◆ Task brief:
Up to and including the line with "we may gain.", please reproduce the lines below exactly, beginning with the first.

◆ Recorded information:
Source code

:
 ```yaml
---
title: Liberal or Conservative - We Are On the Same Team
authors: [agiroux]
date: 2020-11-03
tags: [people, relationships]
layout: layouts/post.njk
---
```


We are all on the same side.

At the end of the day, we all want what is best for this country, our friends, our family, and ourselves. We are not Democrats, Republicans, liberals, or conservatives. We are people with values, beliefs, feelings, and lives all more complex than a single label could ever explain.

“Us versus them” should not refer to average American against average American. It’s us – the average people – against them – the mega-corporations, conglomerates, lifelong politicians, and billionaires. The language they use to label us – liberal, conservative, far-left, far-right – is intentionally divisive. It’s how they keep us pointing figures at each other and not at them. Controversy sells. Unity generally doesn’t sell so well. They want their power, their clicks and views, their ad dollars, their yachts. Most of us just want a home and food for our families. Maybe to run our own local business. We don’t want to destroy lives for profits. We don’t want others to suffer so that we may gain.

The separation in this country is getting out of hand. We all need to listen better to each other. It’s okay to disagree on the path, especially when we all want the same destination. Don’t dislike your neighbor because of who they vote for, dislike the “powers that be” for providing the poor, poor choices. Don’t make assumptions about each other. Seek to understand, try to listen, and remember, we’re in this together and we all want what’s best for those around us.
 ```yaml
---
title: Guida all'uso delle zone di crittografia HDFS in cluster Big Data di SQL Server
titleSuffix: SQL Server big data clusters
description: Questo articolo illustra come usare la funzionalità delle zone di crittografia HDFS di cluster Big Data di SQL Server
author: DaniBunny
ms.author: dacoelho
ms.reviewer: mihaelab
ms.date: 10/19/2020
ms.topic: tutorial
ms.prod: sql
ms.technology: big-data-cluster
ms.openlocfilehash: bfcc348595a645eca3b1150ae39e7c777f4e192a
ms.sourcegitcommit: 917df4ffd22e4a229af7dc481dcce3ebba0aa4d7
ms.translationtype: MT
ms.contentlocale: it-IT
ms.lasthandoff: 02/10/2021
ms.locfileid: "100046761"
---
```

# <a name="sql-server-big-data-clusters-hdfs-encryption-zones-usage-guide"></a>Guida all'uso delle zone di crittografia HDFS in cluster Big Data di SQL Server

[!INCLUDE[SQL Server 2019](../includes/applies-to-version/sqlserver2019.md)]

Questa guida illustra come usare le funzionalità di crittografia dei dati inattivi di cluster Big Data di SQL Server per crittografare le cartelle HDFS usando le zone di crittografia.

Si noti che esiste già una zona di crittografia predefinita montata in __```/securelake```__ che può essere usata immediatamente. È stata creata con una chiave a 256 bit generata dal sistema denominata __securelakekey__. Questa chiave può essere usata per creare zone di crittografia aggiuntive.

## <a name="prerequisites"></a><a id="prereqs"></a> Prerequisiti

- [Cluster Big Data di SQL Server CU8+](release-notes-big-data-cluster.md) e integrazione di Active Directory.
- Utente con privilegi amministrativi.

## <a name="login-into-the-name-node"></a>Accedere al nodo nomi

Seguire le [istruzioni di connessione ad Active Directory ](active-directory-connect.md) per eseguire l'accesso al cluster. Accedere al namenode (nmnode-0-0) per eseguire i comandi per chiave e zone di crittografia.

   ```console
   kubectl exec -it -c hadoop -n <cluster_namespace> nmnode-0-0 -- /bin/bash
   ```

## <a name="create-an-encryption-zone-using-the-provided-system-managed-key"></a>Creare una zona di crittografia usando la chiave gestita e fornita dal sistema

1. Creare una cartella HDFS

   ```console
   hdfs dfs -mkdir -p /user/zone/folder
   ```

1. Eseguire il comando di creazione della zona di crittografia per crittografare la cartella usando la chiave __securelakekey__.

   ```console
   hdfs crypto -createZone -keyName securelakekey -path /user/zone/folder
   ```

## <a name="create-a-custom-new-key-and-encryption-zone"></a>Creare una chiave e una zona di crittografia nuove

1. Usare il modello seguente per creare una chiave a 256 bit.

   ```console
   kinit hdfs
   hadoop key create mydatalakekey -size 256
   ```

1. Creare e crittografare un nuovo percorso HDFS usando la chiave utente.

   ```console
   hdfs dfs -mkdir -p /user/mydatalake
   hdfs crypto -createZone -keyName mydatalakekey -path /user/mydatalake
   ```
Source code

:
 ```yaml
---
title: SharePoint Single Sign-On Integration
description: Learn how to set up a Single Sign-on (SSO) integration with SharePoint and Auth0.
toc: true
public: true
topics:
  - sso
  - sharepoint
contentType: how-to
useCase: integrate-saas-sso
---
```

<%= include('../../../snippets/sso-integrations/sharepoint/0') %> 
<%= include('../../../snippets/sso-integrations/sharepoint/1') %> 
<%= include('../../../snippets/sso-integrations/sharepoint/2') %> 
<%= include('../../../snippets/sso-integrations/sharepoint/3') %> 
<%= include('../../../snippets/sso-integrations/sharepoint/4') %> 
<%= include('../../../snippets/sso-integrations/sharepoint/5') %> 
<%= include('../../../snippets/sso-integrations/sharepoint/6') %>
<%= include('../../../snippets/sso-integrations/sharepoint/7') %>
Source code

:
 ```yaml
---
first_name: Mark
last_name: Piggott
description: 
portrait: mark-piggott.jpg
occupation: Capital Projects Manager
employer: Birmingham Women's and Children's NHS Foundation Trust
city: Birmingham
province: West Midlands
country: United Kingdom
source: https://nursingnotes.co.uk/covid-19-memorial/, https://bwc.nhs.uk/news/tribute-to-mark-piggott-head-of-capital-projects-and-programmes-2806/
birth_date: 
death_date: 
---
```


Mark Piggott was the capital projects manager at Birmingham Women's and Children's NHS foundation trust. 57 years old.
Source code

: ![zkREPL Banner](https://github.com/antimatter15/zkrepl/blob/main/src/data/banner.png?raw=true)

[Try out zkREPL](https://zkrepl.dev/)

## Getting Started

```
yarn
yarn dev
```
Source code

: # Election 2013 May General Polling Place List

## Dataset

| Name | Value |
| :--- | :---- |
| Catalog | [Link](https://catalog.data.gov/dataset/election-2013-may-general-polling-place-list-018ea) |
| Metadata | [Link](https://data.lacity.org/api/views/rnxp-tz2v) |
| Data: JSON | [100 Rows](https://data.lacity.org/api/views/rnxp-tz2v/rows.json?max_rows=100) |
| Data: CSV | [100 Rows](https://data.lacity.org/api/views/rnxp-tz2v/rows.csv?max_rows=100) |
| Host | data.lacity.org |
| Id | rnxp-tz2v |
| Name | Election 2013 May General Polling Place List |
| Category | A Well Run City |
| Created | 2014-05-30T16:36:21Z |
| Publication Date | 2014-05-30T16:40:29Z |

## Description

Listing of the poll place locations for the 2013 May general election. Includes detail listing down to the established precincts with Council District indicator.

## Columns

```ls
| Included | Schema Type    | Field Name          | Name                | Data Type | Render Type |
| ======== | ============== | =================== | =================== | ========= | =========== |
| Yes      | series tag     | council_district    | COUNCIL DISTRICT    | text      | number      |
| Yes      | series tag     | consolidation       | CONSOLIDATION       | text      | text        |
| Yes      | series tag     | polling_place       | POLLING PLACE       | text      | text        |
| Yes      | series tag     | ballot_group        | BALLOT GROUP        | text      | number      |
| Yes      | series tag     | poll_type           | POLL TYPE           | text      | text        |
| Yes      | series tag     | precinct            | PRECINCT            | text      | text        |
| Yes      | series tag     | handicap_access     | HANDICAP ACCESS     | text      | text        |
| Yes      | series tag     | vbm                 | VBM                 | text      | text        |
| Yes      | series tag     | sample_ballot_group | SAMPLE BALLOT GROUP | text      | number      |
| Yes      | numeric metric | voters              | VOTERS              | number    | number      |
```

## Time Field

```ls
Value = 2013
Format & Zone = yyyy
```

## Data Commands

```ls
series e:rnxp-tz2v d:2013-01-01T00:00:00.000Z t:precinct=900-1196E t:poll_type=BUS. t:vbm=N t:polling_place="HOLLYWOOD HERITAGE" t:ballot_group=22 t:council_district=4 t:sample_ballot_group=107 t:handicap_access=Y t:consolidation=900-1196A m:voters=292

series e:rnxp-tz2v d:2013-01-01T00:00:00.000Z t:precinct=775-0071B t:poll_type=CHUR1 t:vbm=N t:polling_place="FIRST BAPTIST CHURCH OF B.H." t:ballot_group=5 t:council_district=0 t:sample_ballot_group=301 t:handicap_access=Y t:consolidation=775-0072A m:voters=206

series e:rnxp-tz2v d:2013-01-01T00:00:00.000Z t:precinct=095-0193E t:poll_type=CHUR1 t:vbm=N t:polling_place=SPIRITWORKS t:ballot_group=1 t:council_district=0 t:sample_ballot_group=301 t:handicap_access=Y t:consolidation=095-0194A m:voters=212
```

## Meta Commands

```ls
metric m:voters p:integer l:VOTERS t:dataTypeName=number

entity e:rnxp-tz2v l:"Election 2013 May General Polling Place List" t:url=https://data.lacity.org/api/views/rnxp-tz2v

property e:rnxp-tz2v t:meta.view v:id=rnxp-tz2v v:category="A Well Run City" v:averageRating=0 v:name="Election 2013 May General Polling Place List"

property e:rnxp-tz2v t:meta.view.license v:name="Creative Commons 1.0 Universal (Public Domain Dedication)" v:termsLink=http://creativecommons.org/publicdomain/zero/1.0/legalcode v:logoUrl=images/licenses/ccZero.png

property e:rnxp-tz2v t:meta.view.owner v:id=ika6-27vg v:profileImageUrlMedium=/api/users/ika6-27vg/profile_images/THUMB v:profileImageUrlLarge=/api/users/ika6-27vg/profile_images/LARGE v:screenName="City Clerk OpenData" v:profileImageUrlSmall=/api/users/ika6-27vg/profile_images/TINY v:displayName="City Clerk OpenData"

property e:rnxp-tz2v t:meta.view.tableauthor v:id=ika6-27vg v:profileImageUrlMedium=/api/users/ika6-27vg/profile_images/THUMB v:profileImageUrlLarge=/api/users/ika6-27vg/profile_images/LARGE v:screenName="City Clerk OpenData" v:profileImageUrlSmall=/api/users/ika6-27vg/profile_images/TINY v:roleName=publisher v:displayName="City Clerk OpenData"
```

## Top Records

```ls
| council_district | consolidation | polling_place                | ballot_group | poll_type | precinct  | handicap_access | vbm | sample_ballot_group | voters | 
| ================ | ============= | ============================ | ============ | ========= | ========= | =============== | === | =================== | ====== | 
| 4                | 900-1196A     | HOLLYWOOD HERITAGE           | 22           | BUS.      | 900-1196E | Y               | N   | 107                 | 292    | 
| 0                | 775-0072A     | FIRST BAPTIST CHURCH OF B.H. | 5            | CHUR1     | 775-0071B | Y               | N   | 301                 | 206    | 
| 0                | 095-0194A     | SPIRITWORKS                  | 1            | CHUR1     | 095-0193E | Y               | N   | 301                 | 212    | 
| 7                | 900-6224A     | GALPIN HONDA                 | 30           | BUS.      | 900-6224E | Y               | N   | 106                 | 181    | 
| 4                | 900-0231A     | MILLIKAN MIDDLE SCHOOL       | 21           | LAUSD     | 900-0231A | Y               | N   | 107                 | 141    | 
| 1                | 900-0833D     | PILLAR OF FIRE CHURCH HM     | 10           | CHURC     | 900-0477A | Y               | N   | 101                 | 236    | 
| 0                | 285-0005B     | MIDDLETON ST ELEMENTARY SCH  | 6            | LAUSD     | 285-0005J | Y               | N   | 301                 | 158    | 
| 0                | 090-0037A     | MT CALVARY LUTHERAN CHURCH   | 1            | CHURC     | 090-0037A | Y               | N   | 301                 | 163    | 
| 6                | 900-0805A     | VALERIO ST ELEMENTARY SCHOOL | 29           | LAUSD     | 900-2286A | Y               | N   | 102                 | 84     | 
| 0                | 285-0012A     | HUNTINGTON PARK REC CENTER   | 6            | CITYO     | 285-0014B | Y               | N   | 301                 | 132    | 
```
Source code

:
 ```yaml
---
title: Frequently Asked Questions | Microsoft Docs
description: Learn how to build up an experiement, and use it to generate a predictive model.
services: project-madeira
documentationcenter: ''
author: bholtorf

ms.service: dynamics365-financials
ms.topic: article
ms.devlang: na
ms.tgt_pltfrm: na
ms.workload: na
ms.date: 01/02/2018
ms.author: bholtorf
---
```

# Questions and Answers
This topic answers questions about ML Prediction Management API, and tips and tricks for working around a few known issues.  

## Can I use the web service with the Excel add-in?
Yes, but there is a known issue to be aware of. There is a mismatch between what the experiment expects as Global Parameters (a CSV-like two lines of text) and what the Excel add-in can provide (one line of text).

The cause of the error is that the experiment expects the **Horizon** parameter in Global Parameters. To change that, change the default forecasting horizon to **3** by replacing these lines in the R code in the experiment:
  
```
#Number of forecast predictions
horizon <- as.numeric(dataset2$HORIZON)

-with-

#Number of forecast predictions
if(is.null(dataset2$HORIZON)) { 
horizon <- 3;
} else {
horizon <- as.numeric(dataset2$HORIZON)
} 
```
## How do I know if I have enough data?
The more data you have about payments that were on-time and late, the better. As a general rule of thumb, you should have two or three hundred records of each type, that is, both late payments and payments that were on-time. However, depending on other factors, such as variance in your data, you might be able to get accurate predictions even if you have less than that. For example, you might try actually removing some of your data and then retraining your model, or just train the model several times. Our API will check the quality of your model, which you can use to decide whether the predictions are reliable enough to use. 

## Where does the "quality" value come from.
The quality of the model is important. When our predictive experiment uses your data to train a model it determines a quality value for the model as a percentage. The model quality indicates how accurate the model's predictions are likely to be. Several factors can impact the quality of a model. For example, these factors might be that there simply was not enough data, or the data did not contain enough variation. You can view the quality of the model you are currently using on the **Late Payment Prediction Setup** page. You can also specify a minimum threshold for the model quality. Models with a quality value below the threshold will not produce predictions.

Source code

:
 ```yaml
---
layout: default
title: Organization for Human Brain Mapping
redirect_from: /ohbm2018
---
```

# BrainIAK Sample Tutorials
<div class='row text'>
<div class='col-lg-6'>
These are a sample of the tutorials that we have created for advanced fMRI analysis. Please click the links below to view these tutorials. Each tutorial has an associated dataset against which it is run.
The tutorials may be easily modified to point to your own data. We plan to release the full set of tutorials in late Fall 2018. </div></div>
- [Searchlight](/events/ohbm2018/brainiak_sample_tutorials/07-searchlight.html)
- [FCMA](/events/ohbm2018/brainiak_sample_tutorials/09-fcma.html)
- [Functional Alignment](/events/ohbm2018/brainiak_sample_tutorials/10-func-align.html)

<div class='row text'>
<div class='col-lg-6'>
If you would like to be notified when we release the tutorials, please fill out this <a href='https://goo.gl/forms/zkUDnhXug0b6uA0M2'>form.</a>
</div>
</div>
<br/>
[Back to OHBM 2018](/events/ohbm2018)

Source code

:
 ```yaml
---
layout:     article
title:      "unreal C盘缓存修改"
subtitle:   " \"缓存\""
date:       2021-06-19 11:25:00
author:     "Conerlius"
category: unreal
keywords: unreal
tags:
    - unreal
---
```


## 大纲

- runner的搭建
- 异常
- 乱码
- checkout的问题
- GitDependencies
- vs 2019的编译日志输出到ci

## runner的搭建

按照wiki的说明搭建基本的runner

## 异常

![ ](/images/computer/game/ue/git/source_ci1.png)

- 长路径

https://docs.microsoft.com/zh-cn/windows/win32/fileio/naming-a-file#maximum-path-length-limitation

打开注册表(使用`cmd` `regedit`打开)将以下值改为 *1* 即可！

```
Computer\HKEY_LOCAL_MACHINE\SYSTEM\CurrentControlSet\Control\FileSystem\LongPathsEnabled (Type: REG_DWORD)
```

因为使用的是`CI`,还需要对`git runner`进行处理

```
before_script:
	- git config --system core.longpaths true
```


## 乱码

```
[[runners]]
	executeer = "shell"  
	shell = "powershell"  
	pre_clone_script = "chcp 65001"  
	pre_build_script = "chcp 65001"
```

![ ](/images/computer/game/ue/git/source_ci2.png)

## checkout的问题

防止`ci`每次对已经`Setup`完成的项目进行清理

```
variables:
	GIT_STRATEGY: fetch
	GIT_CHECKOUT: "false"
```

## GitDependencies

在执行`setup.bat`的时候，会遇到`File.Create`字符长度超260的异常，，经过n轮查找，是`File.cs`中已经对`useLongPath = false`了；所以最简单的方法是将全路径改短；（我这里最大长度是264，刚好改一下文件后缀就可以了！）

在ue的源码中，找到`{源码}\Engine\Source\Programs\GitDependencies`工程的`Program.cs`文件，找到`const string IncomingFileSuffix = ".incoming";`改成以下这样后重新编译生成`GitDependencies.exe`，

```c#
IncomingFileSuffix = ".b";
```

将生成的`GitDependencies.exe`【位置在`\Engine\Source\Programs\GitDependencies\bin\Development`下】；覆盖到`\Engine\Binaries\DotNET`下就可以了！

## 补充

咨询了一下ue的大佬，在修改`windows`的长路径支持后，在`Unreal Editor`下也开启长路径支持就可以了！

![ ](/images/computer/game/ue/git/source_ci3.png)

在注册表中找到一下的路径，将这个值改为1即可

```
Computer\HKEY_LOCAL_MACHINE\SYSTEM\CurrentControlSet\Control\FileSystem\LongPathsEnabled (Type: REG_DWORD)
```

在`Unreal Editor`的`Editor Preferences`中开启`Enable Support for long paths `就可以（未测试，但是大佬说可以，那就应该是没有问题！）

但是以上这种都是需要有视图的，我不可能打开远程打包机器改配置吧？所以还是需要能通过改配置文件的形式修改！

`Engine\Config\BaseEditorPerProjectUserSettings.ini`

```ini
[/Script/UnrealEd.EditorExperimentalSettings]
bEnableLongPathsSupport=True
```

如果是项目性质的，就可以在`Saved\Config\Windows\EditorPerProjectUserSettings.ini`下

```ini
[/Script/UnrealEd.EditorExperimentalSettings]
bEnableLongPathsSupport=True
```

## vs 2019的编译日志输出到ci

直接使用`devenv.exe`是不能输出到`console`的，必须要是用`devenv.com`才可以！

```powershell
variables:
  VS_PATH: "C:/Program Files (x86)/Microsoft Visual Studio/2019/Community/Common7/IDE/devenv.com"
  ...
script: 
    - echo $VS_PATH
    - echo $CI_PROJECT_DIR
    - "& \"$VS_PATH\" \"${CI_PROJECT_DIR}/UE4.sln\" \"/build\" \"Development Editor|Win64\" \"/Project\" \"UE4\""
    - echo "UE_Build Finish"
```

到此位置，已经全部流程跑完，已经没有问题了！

◆ Response for this exercise:
Source code

:
 ```yaml
---
title: Liberal or Conservative - We Are On the Same Team
authors: [agiroux]
date: 2020-11-03
tags: [people, relationships]
layout: layouts/post.njk
---
```


We are all on the same side.

At the end of the day, we all want what is best for this country, our friends, our family, and ourselves. We are not Democrats, Republicans, liberals, or conservatives. We are people with values, beliefs, feelings, and lives all more complex than a single label could ever explain.

“Us versus them” should not refer to average American against average American. It’s us – the average people – against them – the mega-corporations, conglomerates, lifelong politicians, and billionaires. The language they use to label us – liberal, conservative, far-left, far-right – is intentionally divisive. It’s how they keep us pointing figures at each other and not at them. Controversy sells. Unity generally doesn’t sell so well. They want their power, their clicks and views, their ad dollars, their yachts. Most of us just want a home and food for our families. Maybe to run our own local business. We don’t want to destroy lives for profits. We don’t want others to suffer so that we may gain.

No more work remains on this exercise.